We’re past the build-up.  We’re past the initial squabbling.  The parties may still not like each other very much (or at all, actually), but they’ve agreed upon a common threat and the action is heating.  It’s time for Justice League vs. Suicide Squad #4, and the beginning of the end.  As Rebirth’s first quasi-large event begins the march towards its close, we pick up with the two teams on a temporary cease-fire as Waller’s original Suicide Squad bears down upon Belle Reve.


We don’t get a moment to catch our breath as the action picks right up, with the sides facing off while Maxwell Lord uses the chaos to make a grab for the as of yet unseen powerful object.  We don’t know what it is yet, but if Waller’s worried enough to involve the Justice League, everyone should probably be scared.  What follows is your basic fight issue.  The teams divide and chaos ensues.  At first, the OG Suicide Squad seems to have the brutal upper hand, but things eventually change.  Each grouping of characters gets a good amount of page time and the action doesn’t slow down.  Slowly, our heroes (and villains, I guess) take control of the fight and turn the tides.  The quality of the fights range from the great (Batman vs. Lobo) to the meh (everyone vs. Johnny Sorrow’s monster army).  I think unleashing the inter-dimensional monster army was a creative misstep, but it’s a minor gripe.  The interaction between all of the characters was enough for me, and the monster fights did little more than artificially raise the stakes.

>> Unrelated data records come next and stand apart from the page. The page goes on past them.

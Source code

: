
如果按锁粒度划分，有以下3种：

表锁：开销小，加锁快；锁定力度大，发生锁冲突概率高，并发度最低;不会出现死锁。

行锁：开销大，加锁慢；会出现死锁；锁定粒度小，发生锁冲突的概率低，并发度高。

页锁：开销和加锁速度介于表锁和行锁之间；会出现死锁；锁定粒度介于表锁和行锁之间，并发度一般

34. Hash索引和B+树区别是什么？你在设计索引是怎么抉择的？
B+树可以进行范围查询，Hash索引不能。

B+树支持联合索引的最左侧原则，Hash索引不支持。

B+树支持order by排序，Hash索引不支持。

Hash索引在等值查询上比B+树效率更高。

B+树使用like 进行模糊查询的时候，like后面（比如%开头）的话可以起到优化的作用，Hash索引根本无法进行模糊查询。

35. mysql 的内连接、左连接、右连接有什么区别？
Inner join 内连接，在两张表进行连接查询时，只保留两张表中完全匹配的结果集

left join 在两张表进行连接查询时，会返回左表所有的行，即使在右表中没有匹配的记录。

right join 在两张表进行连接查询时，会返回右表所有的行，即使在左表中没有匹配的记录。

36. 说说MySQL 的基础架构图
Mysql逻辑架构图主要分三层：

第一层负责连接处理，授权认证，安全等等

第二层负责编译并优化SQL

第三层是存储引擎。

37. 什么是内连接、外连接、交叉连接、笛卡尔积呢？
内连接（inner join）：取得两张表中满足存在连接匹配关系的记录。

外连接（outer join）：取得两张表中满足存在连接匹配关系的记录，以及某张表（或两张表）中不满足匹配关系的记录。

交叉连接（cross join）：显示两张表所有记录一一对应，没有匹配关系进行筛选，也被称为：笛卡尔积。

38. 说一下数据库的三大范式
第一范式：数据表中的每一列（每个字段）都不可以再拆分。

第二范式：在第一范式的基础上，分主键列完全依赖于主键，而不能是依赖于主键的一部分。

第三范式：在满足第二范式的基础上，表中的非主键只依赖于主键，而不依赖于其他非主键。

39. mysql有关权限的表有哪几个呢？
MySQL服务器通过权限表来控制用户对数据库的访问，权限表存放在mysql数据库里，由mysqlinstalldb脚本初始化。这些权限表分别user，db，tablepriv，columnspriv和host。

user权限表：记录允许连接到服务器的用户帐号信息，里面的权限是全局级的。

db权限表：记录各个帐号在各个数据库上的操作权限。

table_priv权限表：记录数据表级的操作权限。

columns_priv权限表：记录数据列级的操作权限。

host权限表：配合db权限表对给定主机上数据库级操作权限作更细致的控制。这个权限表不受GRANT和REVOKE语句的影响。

I do have to say it is a little fortuitous the way the good guys eventually succeed against the odds.   The threat seemed significantly bigger leading up to this issue and it’s something of a let down to see it all end so quickly.  I’d have rather this battle been more back-and-forth, maybe spread across a pair of issues with more exposition between the scenes.  I’m not an advocate of stretching out stories, but I do make the occasional exception when I want more of something.  Also, it somewhat burns having the reveal of Lord’s object of desire effectively spoiled early on in the build up to this event through teaser images.  We knew Calypso would be part of the story in some manner, so when he wasn’t with Maxwell Lord’s team, it wasn’t much of a stretch to put everything together.


Fernando Pasarin and Matt Ryan (not that Matt Ryan) handle the art duties for this installment, and do a solid job.  This is a very large, very detailed issue but they keep everything clean and presentable, if not a little bland.  They could have easily found themselves bogged down by the scope of everything, but their approach saves the issue from being a quagmire.  Solid work on both the writing and artistic side of things keeps everything in order and makes for an enjoyable experience.  That’s really the best that can be said for an event of this caliber.  I’m looking forward to the next issue and what’s next to come in Rebirth.  I’m not even bummed that I’ll have to start picking up Supergirl to get my Legion of Super-Heroes fix.